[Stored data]
........
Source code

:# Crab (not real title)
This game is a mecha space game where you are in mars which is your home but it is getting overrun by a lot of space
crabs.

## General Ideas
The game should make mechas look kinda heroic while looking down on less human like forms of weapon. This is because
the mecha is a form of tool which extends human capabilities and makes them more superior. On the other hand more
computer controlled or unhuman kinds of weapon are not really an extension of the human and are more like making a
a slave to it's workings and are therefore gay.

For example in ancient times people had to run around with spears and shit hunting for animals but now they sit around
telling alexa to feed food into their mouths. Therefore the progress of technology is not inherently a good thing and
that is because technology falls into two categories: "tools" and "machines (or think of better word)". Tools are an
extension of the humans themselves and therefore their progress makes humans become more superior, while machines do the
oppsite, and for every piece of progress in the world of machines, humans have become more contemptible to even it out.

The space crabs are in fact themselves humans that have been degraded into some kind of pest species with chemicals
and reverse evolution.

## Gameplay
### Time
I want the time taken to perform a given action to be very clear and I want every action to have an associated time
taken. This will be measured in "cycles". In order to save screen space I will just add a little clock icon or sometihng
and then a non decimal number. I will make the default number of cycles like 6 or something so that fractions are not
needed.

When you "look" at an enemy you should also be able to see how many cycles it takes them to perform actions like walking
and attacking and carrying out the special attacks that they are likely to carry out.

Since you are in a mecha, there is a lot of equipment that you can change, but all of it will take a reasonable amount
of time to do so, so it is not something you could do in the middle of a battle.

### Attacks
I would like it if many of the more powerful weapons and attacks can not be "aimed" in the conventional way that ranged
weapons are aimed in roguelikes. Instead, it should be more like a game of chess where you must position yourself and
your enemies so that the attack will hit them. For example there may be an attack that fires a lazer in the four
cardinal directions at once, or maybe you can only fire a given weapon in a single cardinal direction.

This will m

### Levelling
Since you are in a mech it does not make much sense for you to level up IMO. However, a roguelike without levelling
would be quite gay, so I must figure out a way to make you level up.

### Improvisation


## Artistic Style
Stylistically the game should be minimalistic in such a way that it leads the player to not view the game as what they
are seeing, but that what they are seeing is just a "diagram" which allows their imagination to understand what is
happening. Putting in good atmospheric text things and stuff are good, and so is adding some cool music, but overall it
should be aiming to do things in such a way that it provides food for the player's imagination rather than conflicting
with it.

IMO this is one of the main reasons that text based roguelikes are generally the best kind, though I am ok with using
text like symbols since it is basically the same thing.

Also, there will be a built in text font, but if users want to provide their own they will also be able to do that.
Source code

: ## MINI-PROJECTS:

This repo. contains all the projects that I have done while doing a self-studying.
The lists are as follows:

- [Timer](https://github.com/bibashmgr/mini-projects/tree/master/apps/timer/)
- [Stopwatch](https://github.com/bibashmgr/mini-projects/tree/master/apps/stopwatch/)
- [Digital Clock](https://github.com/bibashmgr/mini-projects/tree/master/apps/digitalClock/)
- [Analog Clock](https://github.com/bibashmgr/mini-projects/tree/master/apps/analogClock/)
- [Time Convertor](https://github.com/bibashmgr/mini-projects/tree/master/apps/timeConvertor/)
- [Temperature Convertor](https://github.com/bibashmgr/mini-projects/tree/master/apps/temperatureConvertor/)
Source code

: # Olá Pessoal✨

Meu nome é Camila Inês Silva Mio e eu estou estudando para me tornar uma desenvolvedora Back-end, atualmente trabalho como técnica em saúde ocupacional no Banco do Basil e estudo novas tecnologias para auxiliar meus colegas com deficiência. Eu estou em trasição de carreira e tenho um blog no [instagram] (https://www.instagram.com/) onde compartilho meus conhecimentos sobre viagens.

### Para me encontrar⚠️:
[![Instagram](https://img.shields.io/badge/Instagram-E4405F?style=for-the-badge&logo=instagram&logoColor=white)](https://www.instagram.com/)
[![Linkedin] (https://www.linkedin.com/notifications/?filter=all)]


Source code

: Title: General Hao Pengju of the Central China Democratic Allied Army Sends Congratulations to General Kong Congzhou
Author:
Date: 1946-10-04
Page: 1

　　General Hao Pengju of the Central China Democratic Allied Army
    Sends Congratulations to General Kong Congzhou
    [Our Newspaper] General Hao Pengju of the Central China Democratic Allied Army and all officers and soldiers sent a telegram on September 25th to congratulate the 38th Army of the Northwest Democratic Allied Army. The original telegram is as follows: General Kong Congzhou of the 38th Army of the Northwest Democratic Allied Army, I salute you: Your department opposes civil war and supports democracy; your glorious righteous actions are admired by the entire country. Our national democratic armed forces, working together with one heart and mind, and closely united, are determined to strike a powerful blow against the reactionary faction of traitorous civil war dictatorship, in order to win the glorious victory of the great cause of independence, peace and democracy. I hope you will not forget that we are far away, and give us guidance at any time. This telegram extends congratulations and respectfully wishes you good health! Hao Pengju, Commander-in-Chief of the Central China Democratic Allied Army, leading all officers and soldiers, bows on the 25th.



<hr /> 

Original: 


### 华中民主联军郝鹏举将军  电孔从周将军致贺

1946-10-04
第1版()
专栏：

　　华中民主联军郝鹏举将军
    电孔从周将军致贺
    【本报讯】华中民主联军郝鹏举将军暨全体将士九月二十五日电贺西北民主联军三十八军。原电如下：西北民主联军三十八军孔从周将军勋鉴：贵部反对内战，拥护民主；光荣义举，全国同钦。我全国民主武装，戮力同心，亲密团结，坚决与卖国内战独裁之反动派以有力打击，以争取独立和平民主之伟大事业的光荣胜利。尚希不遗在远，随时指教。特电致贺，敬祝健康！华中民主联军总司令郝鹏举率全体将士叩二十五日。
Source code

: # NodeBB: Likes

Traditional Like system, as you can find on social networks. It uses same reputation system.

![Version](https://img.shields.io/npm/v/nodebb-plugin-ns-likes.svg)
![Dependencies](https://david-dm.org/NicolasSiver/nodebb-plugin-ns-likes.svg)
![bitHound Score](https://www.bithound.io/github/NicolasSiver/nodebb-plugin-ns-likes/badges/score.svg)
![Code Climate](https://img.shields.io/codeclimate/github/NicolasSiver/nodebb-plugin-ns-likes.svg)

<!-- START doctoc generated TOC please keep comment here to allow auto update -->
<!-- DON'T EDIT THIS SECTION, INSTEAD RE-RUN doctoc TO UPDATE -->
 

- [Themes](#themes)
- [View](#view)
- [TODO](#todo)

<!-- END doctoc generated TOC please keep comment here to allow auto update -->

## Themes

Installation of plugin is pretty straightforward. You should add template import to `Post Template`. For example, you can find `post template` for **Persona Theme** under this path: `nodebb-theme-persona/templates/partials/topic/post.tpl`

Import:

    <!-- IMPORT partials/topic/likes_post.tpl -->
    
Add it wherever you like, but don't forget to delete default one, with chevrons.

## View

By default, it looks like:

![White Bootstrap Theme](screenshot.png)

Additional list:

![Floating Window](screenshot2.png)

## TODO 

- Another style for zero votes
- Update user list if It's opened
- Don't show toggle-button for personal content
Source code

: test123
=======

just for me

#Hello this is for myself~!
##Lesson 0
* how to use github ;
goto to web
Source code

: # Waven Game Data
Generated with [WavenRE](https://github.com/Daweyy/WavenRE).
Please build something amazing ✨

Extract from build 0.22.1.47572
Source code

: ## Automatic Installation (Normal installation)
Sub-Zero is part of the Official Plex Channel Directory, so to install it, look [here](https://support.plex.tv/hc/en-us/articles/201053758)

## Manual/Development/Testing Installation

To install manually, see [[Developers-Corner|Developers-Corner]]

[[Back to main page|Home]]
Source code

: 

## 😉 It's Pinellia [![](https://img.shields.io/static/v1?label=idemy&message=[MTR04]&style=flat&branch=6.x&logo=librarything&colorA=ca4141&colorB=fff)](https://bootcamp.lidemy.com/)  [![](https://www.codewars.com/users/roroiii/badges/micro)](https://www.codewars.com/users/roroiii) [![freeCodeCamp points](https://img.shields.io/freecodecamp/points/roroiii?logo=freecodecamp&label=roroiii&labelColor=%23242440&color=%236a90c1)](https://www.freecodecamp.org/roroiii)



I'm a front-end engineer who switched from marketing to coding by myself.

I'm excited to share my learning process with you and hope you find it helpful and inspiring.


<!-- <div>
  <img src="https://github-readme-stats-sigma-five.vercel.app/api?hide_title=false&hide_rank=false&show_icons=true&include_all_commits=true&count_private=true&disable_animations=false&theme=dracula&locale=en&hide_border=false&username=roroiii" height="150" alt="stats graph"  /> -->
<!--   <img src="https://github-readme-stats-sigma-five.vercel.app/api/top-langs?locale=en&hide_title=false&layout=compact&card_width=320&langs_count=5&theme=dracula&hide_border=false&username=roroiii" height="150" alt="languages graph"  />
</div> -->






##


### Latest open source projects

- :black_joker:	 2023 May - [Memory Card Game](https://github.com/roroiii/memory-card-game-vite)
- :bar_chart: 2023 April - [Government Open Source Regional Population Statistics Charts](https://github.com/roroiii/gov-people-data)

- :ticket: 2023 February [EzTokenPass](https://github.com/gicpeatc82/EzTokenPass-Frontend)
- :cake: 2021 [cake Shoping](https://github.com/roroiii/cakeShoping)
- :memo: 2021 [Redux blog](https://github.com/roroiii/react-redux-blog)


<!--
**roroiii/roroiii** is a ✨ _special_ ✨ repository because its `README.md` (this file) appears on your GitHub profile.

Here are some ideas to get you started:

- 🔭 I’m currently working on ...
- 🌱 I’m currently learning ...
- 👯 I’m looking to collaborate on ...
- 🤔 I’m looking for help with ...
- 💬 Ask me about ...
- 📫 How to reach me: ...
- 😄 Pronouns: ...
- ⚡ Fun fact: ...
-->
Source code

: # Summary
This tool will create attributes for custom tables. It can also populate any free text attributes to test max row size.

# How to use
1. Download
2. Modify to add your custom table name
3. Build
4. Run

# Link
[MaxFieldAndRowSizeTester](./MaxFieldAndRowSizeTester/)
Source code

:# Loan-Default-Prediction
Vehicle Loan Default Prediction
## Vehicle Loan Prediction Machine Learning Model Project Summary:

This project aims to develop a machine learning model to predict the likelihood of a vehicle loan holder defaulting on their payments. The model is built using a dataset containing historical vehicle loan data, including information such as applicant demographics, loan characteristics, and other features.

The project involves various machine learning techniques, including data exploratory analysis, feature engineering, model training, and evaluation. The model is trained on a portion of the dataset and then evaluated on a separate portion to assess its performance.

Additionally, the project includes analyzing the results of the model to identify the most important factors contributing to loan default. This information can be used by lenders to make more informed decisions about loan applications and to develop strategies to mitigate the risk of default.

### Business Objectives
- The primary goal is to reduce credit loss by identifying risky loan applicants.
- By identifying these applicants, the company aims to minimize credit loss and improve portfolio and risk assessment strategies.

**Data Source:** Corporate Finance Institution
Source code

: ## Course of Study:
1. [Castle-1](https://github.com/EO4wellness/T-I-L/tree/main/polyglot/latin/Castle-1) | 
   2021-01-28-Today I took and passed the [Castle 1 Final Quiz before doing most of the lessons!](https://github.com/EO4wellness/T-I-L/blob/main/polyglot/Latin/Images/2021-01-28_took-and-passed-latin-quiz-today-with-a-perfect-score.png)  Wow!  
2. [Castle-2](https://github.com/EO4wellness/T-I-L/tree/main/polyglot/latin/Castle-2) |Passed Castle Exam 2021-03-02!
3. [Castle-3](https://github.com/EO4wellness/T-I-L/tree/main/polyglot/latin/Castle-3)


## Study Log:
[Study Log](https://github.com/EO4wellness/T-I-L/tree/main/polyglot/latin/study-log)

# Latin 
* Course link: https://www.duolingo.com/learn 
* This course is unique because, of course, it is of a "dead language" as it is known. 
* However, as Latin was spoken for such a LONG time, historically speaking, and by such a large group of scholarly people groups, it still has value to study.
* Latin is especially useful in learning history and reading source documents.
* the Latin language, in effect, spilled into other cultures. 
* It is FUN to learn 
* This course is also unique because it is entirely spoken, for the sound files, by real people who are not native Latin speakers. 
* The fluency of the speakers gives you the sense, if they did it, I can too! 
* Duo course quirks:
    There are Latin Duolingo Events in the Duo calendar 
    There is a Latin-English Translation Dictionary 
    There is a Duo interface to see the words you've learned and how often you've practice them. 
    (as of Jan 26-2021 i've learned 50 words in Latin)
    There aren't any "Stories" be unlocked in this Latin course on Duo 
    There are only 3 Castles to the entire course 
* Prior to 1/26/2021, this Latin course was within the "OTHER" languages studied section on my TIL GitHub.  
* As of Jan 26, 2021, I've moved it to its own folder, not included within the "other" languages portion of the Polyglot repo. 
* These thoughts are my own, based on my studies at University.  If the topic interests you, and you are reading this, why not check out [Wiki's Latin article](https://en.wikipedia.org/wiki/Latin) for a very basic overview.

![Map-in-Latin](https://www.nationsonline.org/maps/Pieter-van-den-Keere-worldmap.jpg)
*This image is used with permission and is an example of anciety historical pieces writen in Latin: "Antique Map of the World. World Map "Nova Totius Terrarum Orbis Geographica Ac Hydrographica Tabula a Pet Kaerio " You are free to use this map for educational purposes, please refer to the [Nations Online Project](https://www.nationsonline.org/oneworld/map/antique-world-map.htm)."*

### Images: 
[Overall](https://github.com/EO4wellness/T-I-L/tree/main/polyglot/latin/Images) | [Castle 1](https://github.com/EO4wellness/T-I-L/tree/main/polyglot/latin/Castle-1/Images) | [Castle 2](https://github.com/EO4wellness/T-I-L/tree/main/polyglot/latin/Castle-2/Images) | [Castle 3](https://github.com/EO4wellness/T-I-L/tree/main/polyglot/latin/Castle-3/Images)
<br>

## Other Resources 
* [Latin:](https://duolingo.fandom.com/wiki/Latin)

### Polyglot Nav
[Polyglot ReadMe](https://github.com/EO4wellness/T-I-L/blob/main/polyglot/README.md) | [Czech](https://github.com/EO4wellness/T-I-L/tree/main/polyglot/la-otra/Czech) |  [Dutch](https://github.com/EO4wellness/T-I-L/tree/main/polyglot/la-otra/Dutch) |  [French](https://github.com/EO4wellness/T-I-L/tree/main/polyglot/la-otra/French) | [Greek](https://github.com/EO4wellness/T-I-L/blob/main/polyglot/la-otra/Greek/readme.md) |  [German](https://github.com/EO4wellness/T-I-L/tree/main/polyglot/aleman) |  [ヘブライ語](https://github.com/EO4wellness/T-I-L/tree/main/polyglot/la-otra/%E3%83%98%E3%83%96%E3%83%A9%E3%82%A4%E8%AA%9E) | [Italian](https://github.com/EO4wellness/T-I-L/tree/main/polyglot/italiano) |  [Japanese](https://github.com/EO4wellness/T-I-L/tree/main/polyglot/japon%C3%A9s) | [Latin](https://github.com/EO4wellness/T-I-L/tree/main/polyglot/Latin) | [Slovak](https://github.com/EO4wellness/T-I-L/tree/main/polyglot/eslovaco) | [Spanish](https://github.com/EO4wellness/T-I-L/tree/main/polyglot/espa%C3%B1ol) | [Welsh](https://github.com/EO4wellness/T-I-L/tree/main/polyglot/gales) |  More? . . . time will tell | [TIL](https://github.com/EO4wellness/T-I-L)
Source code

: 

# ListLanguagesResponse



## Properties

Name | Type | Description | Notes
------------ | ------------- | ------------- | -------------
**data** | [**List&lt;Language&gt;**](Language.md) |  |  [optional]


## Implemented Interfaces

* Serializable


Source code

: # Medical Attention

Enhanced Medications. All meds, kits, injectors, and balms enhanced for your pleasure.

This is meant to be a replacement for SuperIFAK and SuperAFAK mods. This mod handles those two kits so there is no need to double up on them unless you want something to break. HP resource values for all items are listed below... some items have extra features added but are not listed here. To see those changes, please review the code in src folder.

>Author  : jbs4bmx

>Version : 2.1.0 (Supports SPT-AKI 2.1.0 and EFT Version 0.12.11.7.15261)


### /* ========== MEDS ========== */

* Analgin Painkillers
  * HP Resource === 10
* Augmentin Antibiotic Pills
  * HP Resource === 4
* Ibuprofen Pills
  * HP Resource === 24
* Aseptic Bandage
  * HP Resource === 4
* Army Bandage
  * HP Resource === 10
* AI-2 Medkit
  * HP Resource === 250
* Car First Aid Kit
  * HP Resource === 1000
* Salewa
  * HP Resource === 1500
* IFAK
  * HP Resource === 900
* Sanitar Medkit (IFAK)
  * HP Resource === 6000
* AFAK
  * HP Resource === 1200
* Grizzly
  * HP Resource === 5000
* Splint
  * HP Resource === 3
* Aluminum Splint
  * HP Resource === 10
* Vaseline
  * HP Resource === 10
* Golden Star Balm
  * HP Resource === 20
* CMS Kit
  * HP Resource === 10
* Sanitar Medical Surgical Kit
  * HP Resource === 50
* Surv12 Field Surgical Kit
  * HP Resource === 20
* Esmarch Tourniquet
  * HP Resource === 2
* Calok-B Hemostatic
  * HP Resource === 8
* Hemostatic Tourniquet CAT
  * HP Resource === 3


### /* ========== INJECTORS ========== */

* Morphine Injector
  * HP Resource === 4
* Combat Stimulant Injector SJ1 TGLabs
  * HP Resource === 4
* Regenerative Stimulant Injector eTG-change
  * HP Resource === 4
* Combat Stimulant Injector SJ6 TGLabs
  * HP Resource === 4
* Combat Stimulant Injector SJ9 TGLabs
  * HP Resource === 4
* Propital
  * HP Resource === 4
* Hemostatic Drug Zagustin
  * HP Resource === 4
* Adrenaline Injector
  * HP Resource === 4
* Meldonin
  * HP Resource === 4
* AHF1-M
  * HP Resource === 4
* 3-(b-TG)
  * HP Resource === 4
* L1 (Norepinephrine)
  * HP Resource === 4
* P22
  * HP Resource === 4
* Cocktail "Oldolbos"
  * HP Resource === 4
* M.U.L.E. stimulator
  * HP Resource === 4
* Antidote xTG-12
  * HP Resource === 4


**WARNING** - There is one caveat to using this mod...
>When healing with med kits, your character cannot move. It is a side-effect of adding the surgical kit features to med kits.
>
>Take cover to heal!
........
■ EXERCISE DIRECTIONS ■
The first line of the entries, the line with "## General Ideas", and every line between them should be retyped exactly, and nothing else.

■ RESPONSE TO THE EXERCISE ■
Source code

:# Crab (not real title)
This game is a mecha space game where you are in mars which is your home but it is getting overrun by a lot of space
crabs.

## General Ideas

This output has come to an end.